If you remember the inverse transform method for generating random variables, this might look strangely familiar. In the inverse transform method we go the other way. So to convert our uniform random variables back to the normal distribution we just do:
z1 <- qnorm(y1)
hist(z1, freq = FALSE, breaks = 30)
It looks like we’ve just gone round in a circle and achieved rather little. But let’s look at some code that does something very similar in a bivariate situation. (The code below comes from https://dahtah.wordpress.com/2011/10/28/hello-world/ and could do with being tidied up.)

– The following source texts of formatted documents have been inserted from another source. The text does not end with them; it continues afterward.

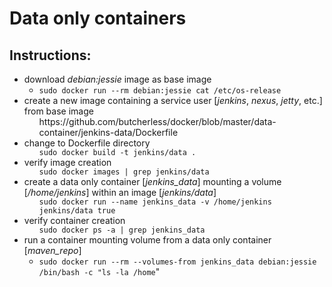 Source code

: <h1>Data only containers</h1>

<h2>Instructions:</h2>

<ul>
  <li>download <i>debian:jessie</i> image as base image
    <ul>
      <li><code>sudo docker run --rm debian:jessie cat /etc/os-release</code>
    </ul>
  <li>create a new image containing a service user [<i>jenkins</i>, <i>nexus</i>, <i>jetty</i>, etc.] from base image
    <ul>https://github.com/butcherless/docker/blob/master/data-container/jenkins-data/Dockerfile</ul>
  <li>change to Dockerfile directory
    <ul><code>sudo docker build -t jenkins/data .</code></ul>
  <li>verify image creation
  <ul><code>sudo docker images | grep jenkins/data</code></ul>
  <li>create a data only container [<i>jenkins_data</i>] mounting a volume [<i>/home/jenkins</i>] within an image [<i>jenkins/data</i>]
    <ul><code>sudo docker run --name jenkins_data -v /home/jenkins jenkins/data true</code></ul>
  <li>verify container creation
      <ul><code>sudo docker ps -a | grep jenkins_data</code></ul>

  <li>run a container mounting volume from a data only container [<i>maven_repo</i>]
    <ul>
      <li><code>sudo docker run --rm --volumes-from jenkins_data debian:jessie /bin/bash -c "ls -la /home</code>"
    </ul>
</ul>
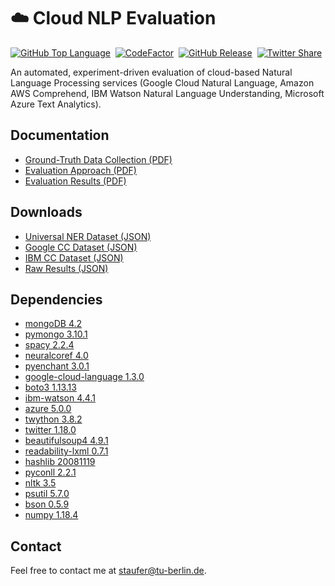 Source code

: # ☁️ Cloud NLP Evaluation
[![GitHub Top Language](https://img.shields.io/github/languages/top/dimitristaufer/Cloud-NLP-Evaluation)](https://www.python.org)&nbsp;
[![CodeFactor](https://www.codefactor.io/repository/github/dimitristaufer/cloud-nlp-evaluation/badge/master)](https://www.codefactor.io/repository/github/dimitristaufer/cloud-nlp-evaluation/overview/master)&nbsp;
[![GitHub Release](https://img.shields.io/github/v/release/dimitristaufer/Cloud-NLP-Evaluation)](https://github.com/dimitristaufer/Cloud-NLP-Evaluation/releases/tag/v1.0)&nbsp;
[![Twitter Share](https://img.shields.io/twitter/url?style=social&url=https%3A%2F%2Fgithub.com%2Fdimitristaufer%2FCloud-NLP-Evaluation)](https://twitter.com/home?status=https://github.com/dimitristaufer/Cloud-NLP-Evaluation)

An automated, experiment-driven evaluation of cloud-based Natural Language Processing services (Google Cloud Natural Language, Amazon AWS Comprehend, IBM Watson Natural Language Understanding, Microsoft Azure Text Analytics).

## Documentation

* [Ground-Truth Data Collection (PDF)](https://google.com)
* [Evaluation Approach (PDF)](https://google.com)
* [Evaluation Results (PDF)](https://google.com)

## Downloads

* [Universal NER Dataset (JSON)](https://github.com/dimitristaufer/Cloud-NLP-Evaluation/releases/download/v1.0/NER.json.gz)
* [Google CC Dataset (JSON)](https://github.com/dimitristaufer/Cloud-NLP-Evaluation/releases/download/v1.0/CC_Google.json.gz)
* [IBM CC Dataset (JSON)](https://github.com/dimitristaufer/Cloud-NLP-Evaluation/releases/download/v1.0/CC_IBM.json.gz)
* [Raw Results (JSON)](https://github.com/dimitristaufer/Cloud-NLP-Evaluation/releases/download/v1.0/Raw_Evaluation_Results.zip)

## Dependencies

* [mongoDB 4.2](https://www.mongodb.com)
* [pymongo 3.10.1](https://pypi.org/project/pymongo/)
* [spacy 2.2.4](https://pypi.org/project/spacy/)
* [neuralcoref 4.0](https://pypi.org/project/neuralcoref/)
* [pyenchant 3.0.1](https://pypi.org/project/pyenchant/)
* [google-cloud-language 1.3.0](https://pypi.org/project/google-cloud-language/)
* [boto3 1.13.13](https://pypi.org/project/boto3/)
* [ibm-watson 4.4.1](https://pypi.org/project/ibm-watson/)
* [azure 5.0.0](https://pypi.org/project/azure/)
* [twython 3.8.2](https://pypi.org/project/twython/)
* [twitter 1.18.0](https://pypi.org/project/twitter/)
* [beautifulsoup4 4.9.1](https://pypi.org/project/beautifulsoup4/)
* [readability-lxml 0.7.1](https://pypi.org/project/readability-lxml/)
* [hashlib 20081119](https://pypi.org/project/hashlib/)
* [pyconll 2.2.1](https://pypi.org/project/pyconll/)
* [nltk 3.5](https://pypi.org/project/nltk/)
* [psutil 5.7.0](https://pypi.org/project/psutil/)
* [bson 0.5.9](https://pypi.org/project/bson/)
* [numpy 1.18.4](https://pypi.org/project/numpy/)

## Contact

Feel free to contact me at [staufer@tu-berlin.de](mailto:staufer@tu-berlin.de).

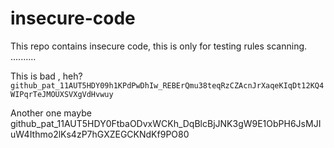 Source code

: # insecure-code

This repo contains insecure code, this is only for testing rules scanning.
..........


This is bad , heh? `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`


Another one maybe 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
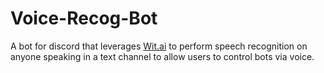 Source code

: # Voice-Recog-Bot

A bot for discord that leverages [Wit.ai](https://wit.ai) to perform speech recognition on anyone speaking in a text channel to allow users to control bots via voice.
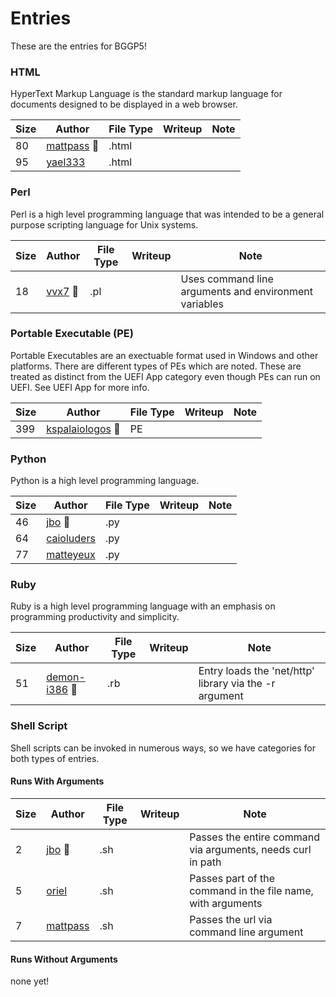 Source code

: # Entries

These are the entries for BGGP5! 

### HTML

HyperText Markup Language is the standard markup language for documents designed to be displayed in a web browser. 

| Size | Author | File Type | Writeup | Note |
|--------|------|-----------|---------|------|
| 80 | [mattpass](./mattpass/mattpass.html.txt) 👑 | .html | | |
| 95 | [yael333](./yael333/yael333.html.txt) | .html | | |

### Perl

Perl is a high level programming language that was intended to be a general purpose scripting language for Unix systems.

| Size | Author | File Type | Writeup | Note |
|--------|------|-----------|---------|------|
| 18 | [vvx7](./vvx7/vvx7.pl.txt) 👑 | .pl | | Uses command line arguments and environment variables |

### Portable Executable (PE)

Portable Executables are an exectuable format used in Windows and other platforms. There are different types of PEs which are noted. These are treated as distinct from the UEFI App category even though PEs can run on UEFI. See UEFI App for more info.

| Size | Author | File Type | Writeup | Note |
|--------|------|-----------|---------|------|
| 399 | [kspalaiologos](./kspalaiologos/kspalaiologos.pe.txt) 👑 | PE | | |

### Python

Python is a high level programming language.

| Size | Author | File Type | Writeup | Note |
|--------|------|-----------|---------|------|
| 46 | [jbo](jbo/jbo.py.txt) 👑 | .py | | |
| 64 | [caioluders](caioluders/caioluders.py.txt) | .py | | |
| 77 | [matteyeux](./matteyeux/matteyeux.py.txt) | .py | | |

### Ruby

Ruby is a high level programming language with an emphasis on programming productivity and simplicity.

| Size | Author | File Type | Writeup | Note |
|--------|------|-----------|---------|------|
| 51 | [demon-i386](./demon-i386/demon-i386.rb.txt) 👑 | .rb | | Entry loads the 'net/http' library via the -r argument |

### Shell Script

Shell scripts can be invoked in numerous ways, so we have categories for both types of entries.

#### Runs With Arguments

| Size | Author | File Type | Writeup | Note |
|--------|------|-----------|---------|------|
| 2 | [jbo](./jbo/jbo.sh.txt) 👑 | .sh | | Passes the entire command via arguments, needs curl in path |
| 5 | [oriel](./oriel/oriel.sh.txt) | .sh | | Passes part of the command in the file name, with arguments |
| 7 | [mattpass](./mattpass/mattpass.sh.txt) | .sh | | Passes the url via command line argument |

#### Runs Without Arguments

none yet!
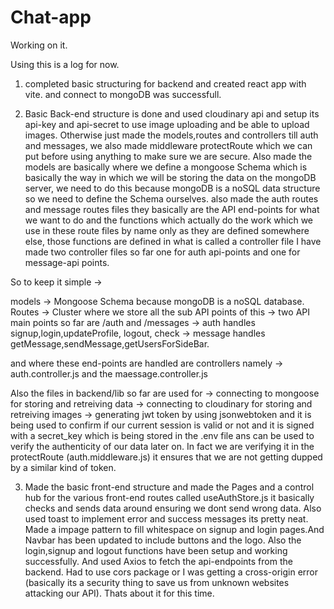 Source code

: # Chat-app
Working on it.

Using this is a log for now.

1. completed basic structuring for backend and created react app with vite. and connect to mongoDB was successfull.

2. Basic Back-end structure is done and used cloudinary api and setup its api-key and api-secret to use image uploading and be able to upload images. Otherwise just made the models,routes and controllers till auth and messages, we also made middleware protectRoute which we can put before using anything to make sure we are secure. Also made the models are basically where we define a mongoose Schema which is basically the way in which we will be storing the data on the mongoDB server, we need to do this because mongoDB is a noSQL data structure so we need to define the Schema ourselves. also made the auth routes and message routes files they basically are the API end-points for what we want to do and the functions which actually do the work which we use in these route files by name only as they are defined somewhere else, those functions are defined in what is called a controller file I have made two controller files so far one for auth api-points and one for message-api points.

So to keep it simple -> 

models -> Mongoose Schema because mongoDB is a noSQL database.
Routes -> Cluster where we store all the sub API points of this -> two API main points so far are /auth and /messages -> auth handles signup,login,updateProfile, logout, check -> message handles getMessage,sendMessage,getUsersForSideBar.

and where these end-points are handled are controllers namely -> auth.controller.js and the maessage.controller.js

Also the files in backend/lib so far are used for -> connecting to mongoose for storing and retreiving data
                                                  -> connecting to cloudinary for storing and retreiving images
                                                  -> generating jwt token by using jsonwebtoken and it is being used to confirm if our current session is valid or not and it is signed with a secret_key which is being stored in the .env file ans can be used to verify the authenticity of our data later on. In fact we are verifying it in the protectRoute (auth.middleware.js) it ensures that we are not getting dupped by a similar kind of token.

3. Made the basic front-end structure and made the Pages and a control hub for the various front-end routes called useAuthStore.js it basically checks and sends data around ensuring we dont send wrong data. Also used toast to implement error and success messages its pretty neat. Made a impage pattern to fill whitespace on signup and login pages.And Navbar has been updated to include buttons and the logo.
Also the login,signup and logout functions have been setup and working successfully. And used Axios to fetch the api-endpoints from the backend.
Had to use cors package or I was getting a cross-origin error (basically its a security thing to save us from unknown websites attacking our API).
Thats about it for this time. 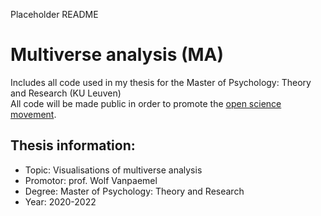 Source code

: Placeholder README

# Multiverse analysis (MA)
Includes all code used in my thesis for the Master of Psychology: Theory and Research (KU Leuven)  
All code will be made public in order to promote the [open science movement](https://www.kuleuven.be/open-science).
## Thesis information:
- Topic: Visualisations of multiverse analysis 
- Promotor: prof. Wolf Vanpaemel
- Degree: Master of Psychology: Theory and Research
- Year: 2020-2022
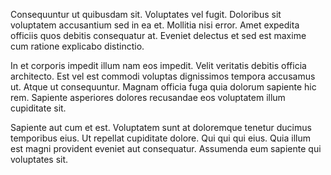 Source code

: Consequuntur ut quibusdam sit. Voluptates vel fugit. Doloribus sit voluptatem accusantium sed in ea et. Mollitia nisi error. Amet expedita officiis quos debitis consequatur at. Eveniet delectus et sed est maxime cum ratione explicabo distinctio.
 In et corporis impedit illum nam eos impedit. Velit veritatis debitis officia architecto. Est vel est commodi voluptas dignissimos tempora accusamus ut. Atque ut consequuntur. Magnam officia fuga quia dolorum sapiente hic rem. Sapiente asperiores dolores recusandae eos voluptatem illum cupiditate sit.
 Sapiente aut cum et est. Voluptatem sunt at doloremque tenetur ducimus temporibus eius. Ut repellat cupiditate dolore. Qui qui qui eius. Quia illum est magni provident eveniet aut consequatur. Assumenda eum sapiente qui voluptates sit. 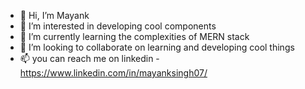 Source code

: - 👋 Hi, I’m Mayank
- 👀 I’m interested in developing cool components
- 🌱 I’m currently learning the complexities of MERN stack 
- 💞️ I’m looking to collaborate on learning and developing cool things
- 📫 you can reach me on linkedin - https://www.linkedin.com/in/mayanksingh07/

<!---
Mak979/Mak979 is a ✨ special ✨ repository because its `README.md` (this file) appears on your GitHub profile.
You can click the Preview link to take a look at your changes.
--->
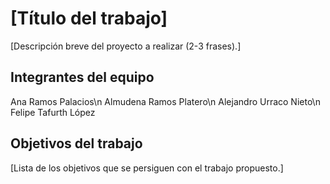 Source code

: # [Título del trabajo]

[Descripción breve del proyecto a realizar (2-3 frases).]

## Integrantes del equipo

Ana Ramos Palacios\n
Almudena Ramos Platero\n
Alejandro Urraco Nieto\n
Felipe Tafurth López

## Objetivos del trabajo

[Lista de los objetivos que se persiguen con el trabajo propuesto.]
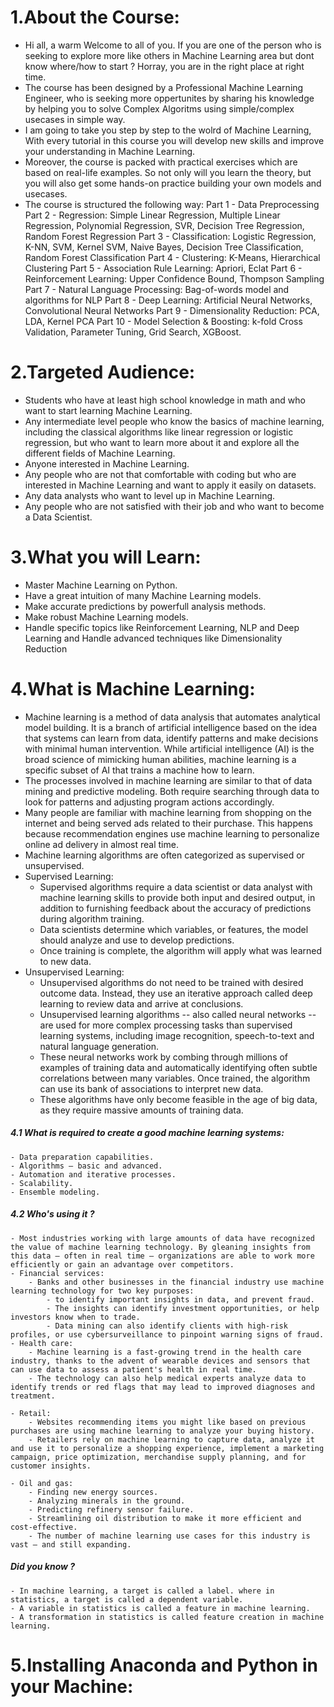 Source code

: # 1.About the Course:
  - Hi all, a warm Welcome to all of you. If you are one of the person who is seeking to explore more like others in Machine Learning area but dont know where/how to start ? Horray, you are in the right place at right time.
  - The course has been designed by a Professional Machine Learning Engineer, who is seeking more oppertunites by sharing his knowledge by helping you to solve Complex Algoritms using simple/complex usecases in simple way.
  - I am going to take you step by step to the wolrd of Machine Learning, With every tutorial in this course you will develop new skills and improve your understanding in Machine Learning.
  - Moreover, the course is packed with practical exercises which are based on real-life examples. So not only will you learn the theory, but you will also get some hands-on practice building your own models and usecases.
  - The course is structured the following way:
  Part 1 - Data Preprocessing
  Part 2 - Regression: Simple Linear Regression, Multiple Linear Regression, Polynomial Regression, SVR, Decision Tree Regression, Random Forest Regression
  Part 3 - Classification: Logistic Regression, K-NN, SVM, Kernel SVM, Naive Bayes, Decision Tree Classification, Random Forest Classification
  Part 4 - Clustering: K-Means, Hierarchical Clustering
  Part 5 - Association Rule Learning: Apriori, Eclat
  Part 6 - Reinforcement Learning: Upper Confidence Bound, Thompson Sampling
  Part 7 - Natural Language Processing: Bag-of-words model and algorithms for NLP
  Part 8 - Deep Learning: Artificial Neural Networks, Convolutional Neural Networks
  Part 9 - Dimensionality Reduction: PCA, LDA, Kernel PCA
  Part 10 - Model Selection & Boosting: k-fold Cross Validation, Parameter Tuning, Grid Search, XGBoost.
  
# 2.Targeted Audience:
  - Students who have at least high school knowledge in math and who want to start learning Machine Learning.
  - Any intermediate level people who know the basics of machine learning, including the classical algorithms like linear regression or logistic regression, but who want to learn more about it and explore all the different fields of Machine Learning.
  - Anyone interested in Machine Learning.
  - Any people who are not that comfortable with coding but who are interested in Machine Learning and want to apply it easily on datasets.
  - Any data analysts who want to level up in Machine Learning.
  - Any people who are not satisfied with their job and who want to become a Data Scientist.

# 3.What you will Learn:
  - Master Machine Learning on Python.
  - Have a great intuition of many Machine Learning models.
  - Make accurate predictions by powerfull analysis methods.
  - Make robust Machine Learning models.
  - Handle specific topics like Reinforcement Learning, NLP and Deep Learning and Handle advanced techniques like Dimensionality Reduction
# 4.What is Machine Learning:
  - Machine learning is a method of data analysis that automates analytical model building. It is a branch of artificial intelligence based on the idea that systems can learn from data, identify patterns and make decisions with minimal human intervention. While artificial intelligence (AI) is the broad science of mimicking human abilities, machine learning is a specific subset of AI that trains a machine how to learn.
  - The processes involved in machine learning are similar to that of data mining and predictive modeling. Both require searching through data to look for patterns and adjusting program actions accordingly.
  - Many people are familiar with machine learning from shopping on the internet and being served ads related to their purchase. This happens because recommendation engines use machine learning to personalize online ad delivery in almost real time.
  - Machine learning algorithms are often categorized as supervised or unsupervised.
  - Supervised Learning:
    - Supervised algorithms require a data scientist or data analyst with machine learning skills to provide both input and desired output, in addition to furnishing feedback about the accuracy of predictions during algorithm training.
    - Data scientists determine which variables, or features, the model should analyze and use to develop predictions.
    - Once training is complete, the algorithm will apply what was learned to new data.
  - Unsupervised Learning:
    - Unsupervised algorithms do not need to be trained with desired outcome data. Instead, they use an iterative approach called deep learning to review data and arrive at conclusions. 
    - Unsupervised learning algorithms -- also called neural networks -- are used for more complex processing tasks than supervised learning systems, including image recognition, speech-to-text and natural language generation.
    - These neural networks work by combing through millions of examples of training data and automatically identifying often subtle correlations between many variables. Once trained, the algorithm can use its bank of associations to interpret new data.
    - These algorithms have only become feasible in the age of big data, as they require massive amounts of training data.
##### 4.1 What is required to create a good machine learning systems:
 	- Data preparation capabilities.
	- Algorithms – basic and advanced.
	- Automation and iterative processes.
	- Scalability.
	- Ensemble modeling.
  
##### 4.2 Who's using it ?
	- Most industries working with large amounts of data have recognized the value of machine learning technology. By gleaning insights from this data – often in real time – organizations are able to work more efficiently or gain an advantage over competitors.
	- Financial services:
		- Banks and other businesses in the financial industry use machine learning technology for two key purposes:
			- to identify important insights in data, and prevent fraud.
			- The insights can identify investment opportunities, or help investors know when to trade.
			- Data mining can also identify clients with high-risk profiles, or use cybersurveillance to pinpoint warning signs of fraud.
	- Health care:
		- Machine learning is a fast-growing trend in the health care industry, thanks to the advent of wearable devices and sensors that can use data to assess a patient's health in real time. 
		- The technology can also help medical experts analyze data to identify trends or red flags that may lead to improved diagnoses and treatment. 
		
	- Retail:
		- Websites recommending items you might like based on previous purchases are using machine learning to analyze your buying history. 
		- Retailers rely on machine learning to capture data, analyze it and use it to personalize a shopping experience, implement a marketing campaign, price optimization, merchandise supply planning, and for customer insights. 
	
	- Oil and gas:
		- Finding new energy sources. 
		- Analyzing minerals in the ground. 
		- Predicting refinery sensor failure. 
		- Streamlining oil distribution to make it more efficient and cost-effective. 
		- The number of machine learning use cases for this industry is vast – and still expanding.
    
##### Did you know ?
	- In machine learning, a target is called a label. where in statistics, a target is called a dependent variable.
	- A variable in statistics is called a feature in machine learning.
	- A transformation in statistics is called feature creation in machine learning.

# 5.Installing Anaconda and Python in your Machine:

First we generate a pair of bivariate normal random variables and plot them.
library(mvtnorm)
library(psych)
S <- matrix(c(1, 0.7, 0.7, 1), 2, 2) #Correlation matrix
xy <- rmvnorm(mean=c(0,0), sig=S, n=10000)
pairs.panels(xy, cex = 0.5, method = "pearson")
uv <- pnorm(xy)
pairs.panels(uv, cex = 0.5, method = "pearson")
We have already done most of the work to simulate a Gaussian copula: the (two-dimensional) distribution fuction of uv is just that.
the code below plots it.
rast <- 25
Cgau<- matrix(0, nrow = rast, ncol = rast)
for (i in 1:rast){
ci <- uv[uv[,1] <= i/rast,]
for (j in 1:rast){
Cgau[i, j] <- sum(ci[, 2] <= j/rast)
}
}
persp(z=Cgau, theta=100, phi = 25, col = "skyblue", shade = 0.3)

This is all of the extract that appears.